# 6 Piranha's



## sjoseph (Dec 31, 2008)

I have 6 red-belly's in a 65 gallon tank. They are about 2-3 inches now and are eating like crazy. I'm feeding them rosy minnows (which are pretty small and they eat about 15-20 per day), blood worms, beef heart, krill and brine shrimp. My questions is, how should I balance feeding them? They are currently eating the minnows like crazy and I'll also feed them either a cube of blood worms, beef heart, or brine shrimp at night, but usually after they have eaten some minnows. I would also like to get them into a larger tank sometime in the next year. What size aquarium would someone recommend in order to grow the 6 red belly's as large as they can and give them plenty of swimming room?


----------



## AKSkirmish (Jun 24, 2005)

Red Lightning said:


> I have 6 red-belly's in a 65 gallon tank. They are about 2-3 inches now and are eating like crazy. I'm feeding them rosy minnows (which are pretty small and they eat about 15-20 per day), blood worms, beef heart, krill and brine shrimp. My questions is, how should I balance feeding them? They are currently eating the minnows like crazy and I'll also feed them either a cube of blood worms, beef heart, or brine shrimp at night, but usually after they have eaten some minnows. I would also like to get them into a larger tank sometime in the next year. What size aquarium would someone recommend in order to grow the 6 red belly's as large as they can and give them plenty of swimming room?


Minimum of 20 gal per Pygo rule.....So I would say a 150 gal min...220 gal would be Ideal IMO.....

Feeding wise-Thats all personal preference when it comes to that part-

Just remember a varied diet is best-So switch it up from time to time......Feed the beefheart only as a treat...Not good to feed it as a staple-

You pygo should be seeing multiple feeding daily at that size also........


----------



## Murphy18 (Oct 17, 2008)

Cut down on the minnows, or stop them altogether. Although the do prefer live food, they are not the healthiest option for your fish.
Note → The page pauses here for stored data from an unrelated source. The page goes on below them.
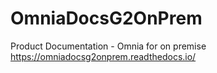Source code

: # OmniaDocsG2OnPrem
Product Documentation - Omnia for on premise
https://omniadocsg2onprem.readthedocs.io/
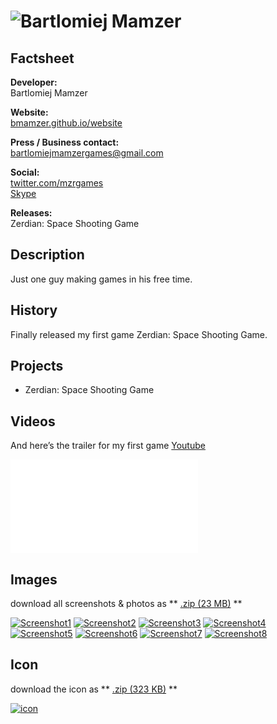 # ![Bartlomiej Mamzer](assets/images/header.jpg)

## Factsheet

**Developer:**  
Bartlomiej Mamzer

**Website:**  
[bmamzer.github.io/website][homepage]

**Press / Business contact:**  
[bartlomiejmamzergames@gmail.com][contact]

**Social:**  
[twitter.com/mzrgames][twitter]    
[Skype](callto:bartek010102)

**Releases:**  
Zerdian: Space Shooting Game

## Description

Just one guy making games in his free time.

## History

Finally released my first game Zerdian: Space Shooting Game.

## Projects

* Zerdian: Space Shooting Game

## Videos

And here’s the trailer for my first game [Youtube](http://www.youtube.com/watch?v=IYbvSmNIc8I)

<iframe src="//www.youtube.com/embed/IYbvSmNIc8I" frameborder="0" allowfullscreen></iframe>

## Images

download all screenshots & photos as ** [.zip (23 MB)](assets/images/images.zip "Images zip") **

[![Screenshot1](assets/images/1.jpg)](assets/images/1.jpg)
[![Screenshot2](assets/images/2.jpg)](assets/images/2.jpg)
[![Screenshot3](assets/images/3.jpg)](assets/images/3.jpg)
[![Screenshot4](assets/images/4.jpg)](assets/images/4.jpg)
[![Screenshot5](assets/images/5.jpg)](assets/images/5.jpg)
[![Screenshot6](assets/images/6.jpg)](assets/images/6.jpg)
[![Screenshot7](assets/images/7.jpg)](assets/images/7.jpg)
[![Screenshot8](assets/images/8.jpg)](assets/images/8.jpg)

## Icon

download the icon as ** [.zip (323 KB)]( assets/images/icon.zip "Icon zip") **

[![icon](assets/images/icon.jpg)](assets/images/icon.jpg "Icon")

<!--- =====================================================================  -->
<!--- Referenced links -->

[homepage]: http://bmamzer.github.io/website

[contact]: mailto:bartlomiejmamzergames@gmail.com

<!--- Social -->

[twitter]: https://twitter.com/mzrgames
[skype]: bartek010102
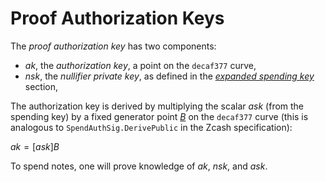
# Proof Authorization Keys

The *proof authorization key* has two components:

* $ak$, the *authorization key*, a point on the `decaf377` curve,
* $nsk$, the *nullifier private key*, as defined in the [*expanded spending key*](./expanded_spending_keys.md) section,

The authorization key is derived by multiplying the scalar $ask$ (from the spending key) by a fixed generator point [$B$](../primitives/decaf377/test_vectors.md) on the `decaf377` curve (this is analogous to `SpendAuthSig.DerivePublic` in the Zcash specification):

$ak = [ask]B$

To spend notes, one will prove knowledge of $ak$, $nsk$, and $ask$.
Stick to things like shrimp krill bloodworms and white fish, mine love muscles also, pellets are very good as well. If you keep them on rosy's all there
life they are less likely to grow fully. For the tank size, i would say 100g or bigger would house them for life imo, i currently have 6 in 100g, i am more than happy with their progress.

Good luck and welcome.


----------



## Piranha_man (Jan 29, 2005)

Depends on your filtration and waterchange schedule mostly.

I'd rather see you put your 6 fish into a 100 gallon with awesome filtration and perform frequent water changes than if you tossed them into a 220 and with minimal attention to water parameters.

I have 11 pygos in a 150 gallon and they're healthier'n sh*t.
(I am meticulous about water quality too though.)


----------



## Pygo-joe (Jan 29, 2005)

Try feeding some market fresh or frozen raw shrimp, cod, tilapia, night crawlers, frozen silversides, frozen or dry krill. Maybe massivore sinking pellets, shrimp pellets, spirolina pellets, fresh peas, but try to stay away from the feeder fish, unless they've been treated for parasites over a period of time.


----------



## khmerboiRED (Jul 15, 2008)

i have 6 in a 125g tank and do 25% water change weekly. I mainly feed them Hikari Gold Pellets. Sometimes tilapia, and some guppies that i've raised as a treat.


----------



## Piranha Dan (Nov 11, 2007)

You're diet is excellent except for the minnows and beefheart. Get rid of those. For 6 Reds you'll need something in the 120 range (I have a 48x24x24) to give them enough room. More is always better of coarse.


----------



## dschoter05 (Oct 14, 2008)

i have a 125 (72"x18"x22") they love the extra length. i love it cause they can really build up some crazy speed darting from 1 side of the tank to another.


----------